This Division of the Adjustment Board has jurisdiction over the dispute involved herein.
Parties to said dispute waived right of appearance at hearing thereon.
The organization has raised a timely objection to evidence offered by the Carrier _ft n vo in its Submission. None of the evidence so offered will be considered by this Board. The Board's findings are based solely upon the record established on the property.
This claim protests Carrier's use of three backhoes, one dozer and one truck with long haul bed and five employees supplied by Marlatt Contracting between March 1 and 20, 1991 to haul and move ties, ballast and rail in support of Gangs 4707 and 4703. Notice was sent to the General Chairman on March 19, 1991 expressing Carrier's intention to contract equipment support necessary to assist company forces in the rehabilitation and renewal of road crossings in connection with 1991 Tie and Rail Relay Programs, and a conference was held thereon on March 25, 1991.
The Organization argues that the work of operating machines in connection with routine track maintenance and repair has historically and customarily been performed by employees, is reserved to them under the Scope provisions of the agreement, and the equipment needed could have been leased or rented for employees to operate.
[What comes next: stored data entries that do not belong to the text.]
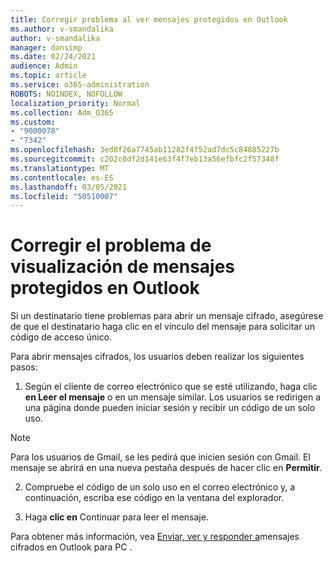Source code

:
 ```yaml
---
title: Corregir problema al ver mensajes protegidos en Outlook
ms.author: v-smandalika
author: v-smandalika
manager: dansimp
ms.date: 02/24/2021
audience: Admin
ms.topic: article
ms.service: o365-administration
ROBOTS: NOINDEX, NOFOLLOW
localization_priority: Normal
ms.collection: Adm_O365
ms.custom:
- "9000078"
- "7342"
ms.openlocfilehash: 3ed8f26a7745ab11282f4f52ad7dc5c84885227b
ms.sourcegitcommit: c202c0df2d141e63f4f7eb13a56efbfc2f57348f
ms.translationtype: MT
ms.contentlocale: es-ES
ms.lasthandoff: 03/05/2021
ms.locfileid: "50510007"
---
```

# <a name="fix-problem-of-viewing-protected-message-in-outlook"></a>Corregir el problema de visualización de mensajes protegidos en Outlook

Si un destinatario tiene problemas para abrir un mensaje cifrado, asegúrese de que el destinatario haga clic en el vínculo del mensaje para solicitar un código de acceso único.

Para abrir mensajes cifrados, los usuarios deben realizar los siguientes pasos:

1. Según el cliente de correo electrónico que se esté utilizando, haga clic **en Leer el mensaje** o en un mensaje similar. Los usuarios se redirigen a una página donde pueden iniciar sesión y recibir un código de un solo uso.

> [!NOTE]
> Para los usuarios de Gmail, se les pedirá que inicien sesión con Gmail. El mensaje se abrirá en una nueva pestaña después de hacer clic en **Permitir**.

2. Compruebe el código de un solo uso en el correo electrónico y, a continuación, escriba ese código en la ventana del explorador.

3. Haga **clic en** Continuar para leer el mensaje.

Para obtener más información, vea [Enviar, ver y responder a](https://support.microsoft.com/topic/send-view-and-reply-to-encrypted-messages-in-outlook-for-pc-eaa43495-9bbb-4fca-922a-df90dee51980)mensajes cifrados en Outlook para PC .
The Organization also contends that Carrier exhibited its bad faith in failing to furnish proper advance notice, requiring a remedy to Claimants, who it contends were not fully employed since three worked at lower-rated classifications, one was furloughed between March 1 and 18, 1991, and none worked during rest days when contractor employees performed disputed work.
Carrier argues that under the general Scope clause, the organization has failed to show either exclusive performance or a reservation of this work to employees, and its past practice of contracting out similar work and precedent supports its continued ability to do so under Article IV in this case. Carrier also notes that no monetary remedy is appropriate even if the notice provisions were violated since Claimants were fully employed, and prior awards protect Carrier from any adverse consequences of a failure to provide notice prior to the issuance on this property of Third Division Award 28849 on June 25, 1991, first holding that notice was required, citing Third Division Awards 29474, 29475, 29477, 29532, 29560, 29791, 29792 and 29825.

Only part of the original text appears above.